== RECORD SET ==

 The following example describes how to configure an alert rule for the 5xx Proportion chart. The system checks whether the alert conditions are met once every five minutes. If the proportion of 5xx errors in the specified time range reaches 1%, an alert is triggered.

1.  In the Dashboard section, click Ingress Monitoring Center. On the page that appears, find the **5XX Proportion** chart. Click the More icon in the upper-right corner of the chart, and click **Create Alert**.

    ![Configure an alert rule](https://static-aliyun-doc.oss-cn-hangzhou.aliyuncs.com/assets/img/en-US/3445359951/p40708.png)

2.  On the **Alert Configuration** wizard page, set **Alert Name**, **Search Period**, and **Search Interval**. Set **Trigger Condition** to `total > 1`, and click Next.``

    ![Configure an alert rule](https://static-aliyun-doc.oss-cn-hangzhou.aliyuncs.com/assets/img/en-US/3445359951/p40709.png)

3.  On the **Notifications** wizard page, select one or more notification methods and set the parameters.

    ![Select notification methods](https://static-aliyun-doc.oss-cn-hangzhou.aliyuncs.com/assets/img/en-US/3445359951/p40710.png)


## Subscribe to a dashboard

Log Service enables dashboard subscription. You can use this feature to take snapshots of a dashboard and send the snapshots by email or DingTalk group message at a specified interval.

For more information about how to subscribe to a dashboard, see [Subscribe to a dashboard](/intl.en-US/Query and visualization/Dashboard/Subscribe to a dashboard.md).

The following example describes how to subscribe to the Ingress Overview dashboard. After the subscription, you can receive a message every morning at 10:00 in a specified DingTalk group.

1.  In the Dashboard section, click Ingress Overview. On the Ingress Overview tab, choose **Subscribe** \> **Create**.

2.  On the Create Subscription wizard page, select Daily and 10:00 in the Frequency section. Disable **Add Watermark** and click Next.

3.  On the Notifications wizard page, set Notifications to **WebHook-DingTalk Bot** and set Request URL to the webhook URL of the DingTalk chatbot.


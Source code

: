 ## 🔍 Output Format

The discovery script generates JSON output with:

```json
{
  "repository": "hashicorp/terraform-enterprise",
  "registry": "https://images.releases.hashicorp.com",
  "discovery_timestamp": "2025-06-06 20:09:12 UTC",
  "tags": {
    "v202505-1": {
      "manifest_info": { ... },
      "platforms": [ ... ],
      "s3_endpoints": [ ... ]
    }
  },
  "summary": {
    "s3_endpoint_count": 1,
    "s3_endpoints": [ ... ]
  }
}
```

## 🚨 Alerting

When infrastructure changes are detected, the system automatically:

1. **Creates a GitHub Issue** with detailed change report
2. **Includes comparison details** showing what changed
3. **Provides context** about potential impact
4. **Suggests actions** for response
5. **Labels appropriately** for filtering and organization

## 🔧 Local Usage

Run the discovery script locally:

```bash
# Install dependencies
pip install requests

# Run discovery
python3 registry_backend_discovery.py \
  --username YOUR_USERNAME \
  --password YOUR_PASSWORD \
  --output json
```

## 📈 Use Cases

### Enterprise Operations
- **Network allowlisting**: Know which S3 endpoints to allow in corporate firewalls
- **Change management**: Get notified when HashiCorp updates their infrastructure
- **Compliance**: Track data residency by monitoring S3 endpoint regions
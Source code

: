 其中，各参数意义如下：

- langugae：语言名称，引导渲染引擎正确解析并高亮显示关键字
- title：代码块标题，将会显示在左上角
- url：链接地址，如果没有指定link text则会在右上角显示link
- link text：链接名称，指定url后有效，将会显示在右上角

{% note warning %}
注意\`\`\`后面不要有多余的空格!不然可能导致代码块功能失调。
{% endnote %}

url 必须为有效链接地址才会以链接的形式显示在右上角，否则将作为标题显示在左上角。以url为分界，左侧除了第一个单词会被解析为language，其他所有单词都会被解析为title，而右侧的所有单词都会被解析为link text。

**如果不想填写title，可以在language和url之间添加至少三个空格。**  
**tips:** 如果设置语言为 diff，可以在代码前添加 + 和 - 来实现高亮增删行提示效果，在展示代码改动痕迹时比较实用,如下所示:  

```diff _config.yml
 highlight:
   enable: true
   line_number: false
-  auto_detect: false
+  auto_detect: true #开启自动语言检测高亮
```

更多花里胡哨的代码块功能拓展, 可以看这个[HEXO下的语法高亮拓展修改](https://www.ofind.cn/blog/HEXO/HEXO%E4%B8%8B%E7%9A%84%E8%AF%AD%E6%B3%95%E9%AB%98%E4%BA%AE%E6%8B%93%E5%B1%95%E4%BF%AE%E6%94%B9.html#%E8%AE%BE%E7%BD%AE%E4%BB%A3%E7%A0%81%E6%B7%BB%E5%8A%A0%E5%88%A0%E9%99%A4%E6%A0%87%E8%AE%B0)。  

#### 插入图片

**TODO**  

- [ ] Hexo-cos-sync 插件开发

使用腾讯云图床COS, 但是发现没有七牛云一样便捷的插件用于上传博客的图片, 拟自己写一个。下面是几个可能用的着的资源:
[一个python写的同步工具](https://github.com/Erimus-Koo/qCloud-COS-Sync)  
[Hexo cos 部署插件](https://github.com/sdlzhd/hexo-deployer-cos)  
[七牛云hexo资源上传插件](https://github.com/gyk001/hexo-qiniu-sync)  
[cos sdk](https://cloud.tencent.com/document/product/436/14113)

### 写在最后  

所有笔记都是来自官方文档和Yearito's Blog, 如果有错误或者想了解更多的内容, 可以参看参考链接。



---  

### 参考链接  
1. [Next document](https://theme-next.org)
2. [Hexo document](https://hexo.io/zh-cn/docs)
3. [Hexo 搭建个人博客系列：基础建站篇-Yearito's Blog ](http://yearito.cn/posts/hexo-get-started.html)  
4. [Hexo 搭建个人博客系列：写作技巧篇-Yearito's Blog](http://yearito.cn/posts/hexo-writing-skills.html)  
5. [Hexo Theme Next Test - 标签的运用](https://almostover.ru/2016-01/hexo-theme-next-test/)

===

▸ TASK REQUIREMENTS
Tell me how many lines in the records above include the word "assets"; the number is all that is needed.

▸ OUTPUT OF THE TASK
3